From: Vladimir Prus (ghost_at_[hidden])
Date: 2004-08-02 10:27:55
Tilman Kuepper <kuepper <at> xgraphic.de> writes:
> Hello world,
> I took a closer look at the UTF-8 codecvt facet which is part
> of the program_options library. A test program is attached.
> The last assert (in the Read-function) fails with g++ (GCC)
> 3.3.3 (Debian 20040429).
> After some debugging I think I found the problem:
Could you clarify where the problem is? Does it break program_options, or does
it break some use of UTF-8 that you make?
> The function
> utf8_codecvt_facet_wchar_t::do_in() converts only valid (com-
> plete) UTF-8 sequences into internal (wchar_t) characters. In
> case the input buffer ends with an incomplete UTF-8 character,
> do_in() returns codecvt_base::partial and points from_next at
> the beginning of this incomplete UTF-8 sequence.

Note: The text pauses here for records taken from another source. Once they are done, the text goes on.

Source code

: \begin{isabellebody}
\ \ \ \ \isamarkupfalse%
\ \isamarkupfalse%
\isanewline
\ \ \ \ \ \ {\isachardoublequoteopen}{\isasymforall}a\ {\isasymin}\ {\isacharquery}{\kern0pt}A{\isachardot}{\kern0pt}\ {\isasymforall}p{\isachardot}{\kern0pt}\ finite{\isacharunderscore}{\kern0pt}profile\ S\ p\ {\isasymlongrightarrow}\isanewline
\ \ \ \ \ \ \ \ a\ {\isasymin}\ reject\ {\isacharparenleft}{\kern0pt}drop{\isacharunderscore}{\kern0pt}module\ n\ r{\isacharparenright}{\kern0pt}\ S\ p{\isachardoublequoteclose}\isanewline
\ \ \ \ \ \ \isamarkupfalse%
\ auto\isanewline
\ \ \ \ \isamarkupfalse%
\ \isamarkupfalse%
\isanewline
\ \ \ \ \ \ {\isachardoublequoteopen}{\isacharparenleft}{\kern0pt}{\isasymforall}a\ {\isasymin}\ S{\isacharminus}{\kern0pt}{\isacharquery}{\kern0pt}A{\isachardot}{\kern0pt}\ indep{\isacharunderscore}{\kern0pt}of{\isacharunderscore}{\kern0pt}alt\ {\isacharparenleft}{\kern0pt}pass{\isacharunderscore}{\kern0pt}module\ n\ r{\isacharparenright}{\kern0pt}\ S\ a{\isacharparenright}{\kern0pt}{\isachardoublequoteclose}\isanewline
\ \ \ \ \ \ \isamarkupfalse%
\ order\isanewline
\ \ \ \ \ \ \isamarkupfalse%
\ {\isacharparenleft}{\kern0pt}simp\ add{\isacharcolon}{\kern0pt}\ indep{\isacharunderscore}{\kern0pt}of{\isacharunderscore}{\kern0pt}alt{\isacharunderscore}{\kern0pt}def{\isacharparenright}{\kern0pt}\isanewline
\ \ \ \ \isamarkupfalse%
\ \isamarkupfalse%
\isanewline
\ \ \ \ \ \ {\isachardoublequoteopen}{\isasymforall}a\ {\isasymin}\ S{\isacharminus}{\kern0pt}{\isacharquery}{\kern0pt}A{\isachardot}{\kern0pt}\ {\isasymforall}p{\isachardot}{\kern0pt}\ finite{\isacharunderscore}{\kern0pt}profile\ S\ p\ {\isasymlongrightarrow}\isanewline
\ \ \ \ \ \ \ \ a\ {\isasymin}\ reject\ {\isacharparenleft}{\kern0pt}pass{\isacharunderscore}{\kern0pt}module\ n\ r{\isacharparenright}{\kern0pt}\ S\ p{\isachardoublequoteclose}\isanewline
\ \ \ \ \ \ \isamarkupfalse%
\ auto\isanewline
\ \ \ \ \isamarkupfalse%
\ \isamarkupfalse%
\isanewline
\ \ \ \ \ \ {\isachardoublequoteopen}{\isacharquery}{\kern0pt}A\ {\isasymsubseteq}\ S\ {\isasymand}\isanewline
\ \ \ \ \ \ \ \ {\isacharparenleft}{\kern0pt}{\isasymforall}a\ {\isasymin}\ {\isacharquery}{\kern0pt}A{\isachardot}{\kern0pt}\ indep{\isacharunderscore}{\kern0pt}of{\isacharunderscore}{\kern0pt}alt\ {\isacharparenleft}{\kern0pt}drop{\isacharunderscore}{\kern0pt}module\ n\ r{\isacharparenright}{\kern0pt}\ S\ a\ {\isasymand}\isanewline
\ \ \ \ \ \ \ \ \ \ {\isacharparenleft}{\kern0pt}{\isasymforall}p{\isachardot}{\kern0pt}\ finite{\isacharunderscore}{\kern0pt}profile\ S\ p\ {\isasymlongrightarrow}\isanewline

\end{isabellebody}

Oh.... this 'partial' is messy thing. I think I though it means 'partial
character found', but later figured out it means something different. I
think I even fixed a bug with incorrectly returned 'partial' in that facet
some time ago.
> Obviously the library (libstdc++) is surprised by the fact
> that the codecvt facet stops the translation, although there
> is still room in the output buffer (i. e. to_next != to_end)
> and not all input characters have been processed (from_next
> != from_end).
> As a consequence the for-loop in the test program stops too
> early (wifstream not "good" any longer) and assert(pos ==
> wstr.size()) fails.
> Is this a known issue with the GNU library or with the UTF-8
> conversion facet? And what can be done?
Unless somebody else can shed some light, there are two choices:
1. You can wait until I'm back from vacation.
2. You can figure out the exact meaning of 'partial' and send a patch.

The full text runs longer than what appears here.